Despite concerns related to the availability of skin prick test allergen extracts, we observed in this survey that still twice as many skin prick tests are compared to blood tests. A previous European survey showed similar results with SPT being performed in 90.3% of inhalant allergy cases and almost 65.2% of the total allergy cases [10].

Three quarters of physicians reported to use an individual standard allergen panel for testing. The panels are diverse, with the listed top 20 allergens being used in 80% of physicians’ offices. The Ga2len consortium previously investigated what should be the minimum number of inhalant allergens to be tested in Europe. Overall, more than 95% of sensitized subjects could be identified with 8 allergens [11]. When looking at the country level, up to 13 allergens (in Germany: 11 allergens) were needed to identify all sensitized subjects.
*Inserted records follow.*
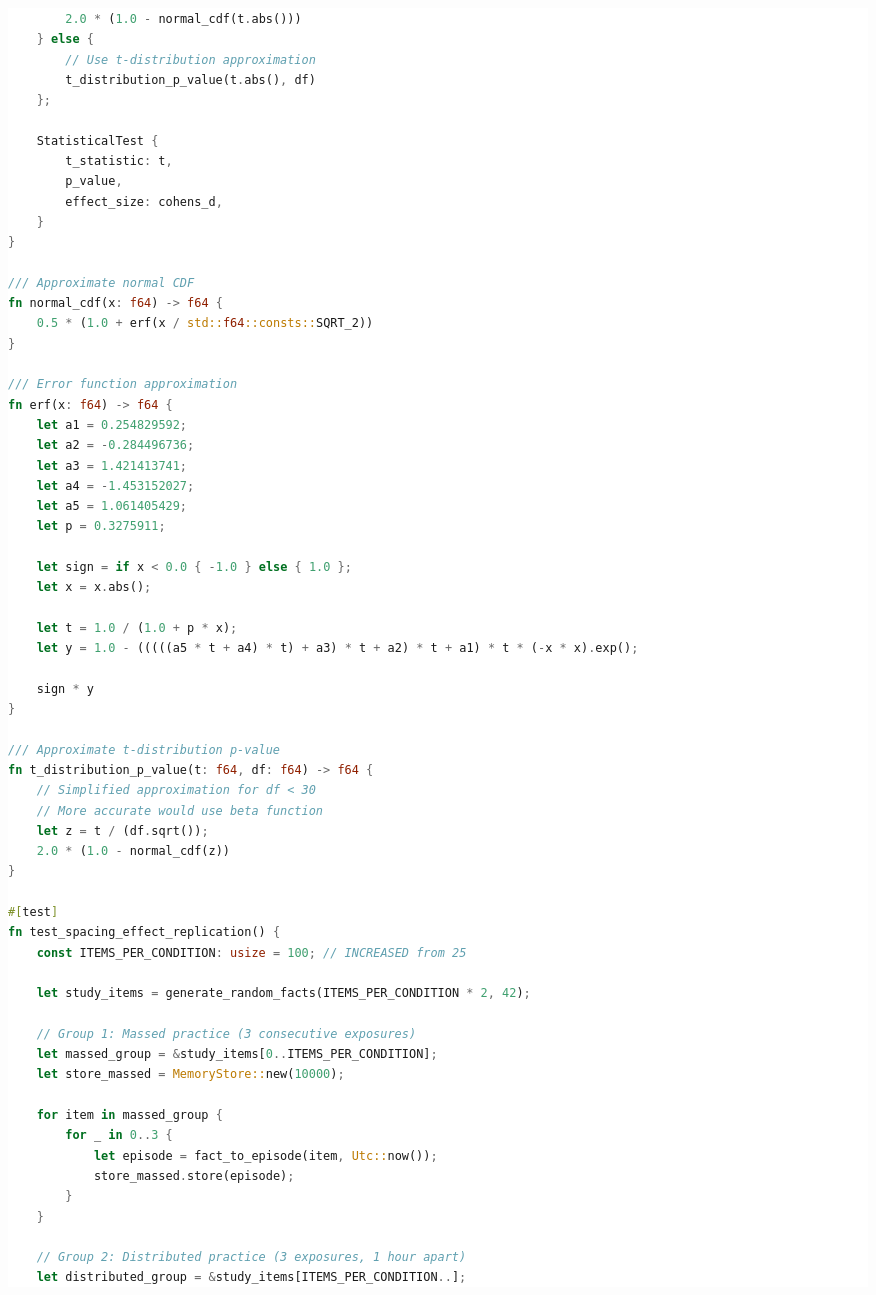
 ```rust
        2.0 * (1.0 - normal_cdf(t.abs()))
    } else {
        // Use t-distribution approximation
        t_distribution_p_value(t.abs(), df)
    };

    StatisticalTest {
        t_statistic: t,
        p_value,
        effect_size: cohens_d,
    }
}

/// Approximate normal CDF
fn normal_cdf(x: f64) -> f64 {
    0.5 * (1.0 + erf(x / std::f64::consts::SQRT_2))
}

/// Error function approximation
fn erf(x: f64) -> f64 {
    let a1 = 0.254829592;
    let a2 = -0.284496736;
    let a3 = 1.421413741;
    let a4 = -1.453152027;
    let a5 = 1.061405429;
    let p = 0.3275911;

    let sign = if x < 0.0 { -1.0 } else { 1.0 };
    let x = x.abs();

    let t = 1.0 / (1.0 + p * x);
    let y = 1.0 - (((((a5 * t + a4) * t) + a3) * t + a2) * t + a1) * t * (-x * x).exp();

    sign * y
}

/// Approximate t-distribution p-value
fn t_distribution_p_value(t: f64, df: f64) -> f64 {
    // Simplified approximation for df < 30
    // More accurate would use beta function
    let z = t / (df.sqrt());
    2.0 * (1.0 - normal_cdf(z))
}

#[test]
fn test_spacing_effect_replication() {
    const ITEMS_PER_CONDITION: usize = 100; // INCREASED from 25

    let study_items = generate_random_facts(ITEMS_PER_CONDITION * 2, 42);

    // Group 1: Massed practice (3 consecutive exposures)
    let massed_group = &study_items[0..ITEMS_PER_CONDITION];
    let store_massed = MemoryStore::new(10000);

    for item in massed_group {
        for _ in 0..3 {
            let episode = fact_to_episode(item, Utc::now());
            store_massed.store(episode);
        }
    }

    // Group 2: Distributed practice (3 exposures, 1 hour apart)
    let distributed_group = &study_items[ITEMS_PER_CONDITION..];
```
However, to also include allergens that affect 1–2% of the patients across Europe in routine clinical practice, a panel of 18 allergens (cat, dog, Grass mix, Ambrosia, Alternaria, Parietaria, Cladosporium herbarum, Aspergillus fumigatus, Birch, Hazel, Alder, Blatella, Dermatophagoides pteronyssinus, Dermatophagoides farina, Olive, Cypress, Plane, Artemisia) was suggested [12].

Despite European guidelines being available and recommending to measure the longest wheal diameter for the read out of SPT, 68% of physicians report doing so. Alternative methods include the measurement of the longest wheal diameter taking into account pseudopodia, qualitative interpretations of the test result or the measurement of the perpendicular wheal diameter. These results show that in the real-world practice, a variety in SPT read out methods is applied, which may contribute to reduced comparability.

Physicians seem to be most concerned about the continuous availability of allergen test extracts in their offices. To a lesser extent no or insufficient personnel to perform SPT was reported as a barrier in allergy testing. Indeed, numbers obtained from the German Paul-Erlich-Institut (PEI) showed a reduction by half of test allergens with marketing authorization between 2010 and 2019 [13]. A call to action and recovery plan was proposed by the European Academy of Allergy & Clinical Immunology (EAACI) in 2020 and since then EAACI has been looking for possible solutions together with other scientific societies and national and European authorities [4].

Over time, only minor changes or improvements to SPT have been implemented. SPT was first reported in 1959 and is still the mainstay diagnostic procedure for the diagnosis of immediate allergic diseases since the presence and degree of cutaneous reactivity is a surrogate marker for sensitization within target organs [4]. However, considerable variability in SPT results exists, which is mainly driven by the use of different devices or different operators performing SPT [14, 15]. The use of a novel device for automated skin prick tests (S.P.A.T., Hippo Dx, Aarschot, Belgium) showed to reduce intrasubject variability of SPT results as well as to improve consistency of SPT to common inhalant allergens [6, 7]. In the current survey, 66% of respondents indicated that a solution automating the SPT process and digitizing the test results could be of value to their offices. The potential time and labor savings for execution of the SPT and the more reproducible results were listed highest as potential benefits of an automated solution.

This survey has also some limitations. A response rate of 15% was achieved, which may have led to responder bias. The results from the survey are the personal opinions of a selection of physicians and are therefore subjective. Despite these limitations, the survey provides us with a substantial sample size and an overview of current practices in the allergy testing and diagnosis landscape in Germany.

In conclusion, skin prick tests and serum IgE tests are still the cornerstones in the diagnostic work up of allergies. Variability in the execution of skin prick tests exists between different hospitals and physicians’ offices in Germany. A majority of allergologists are open to evaluating tools that may contribute to standardize skin prick tests.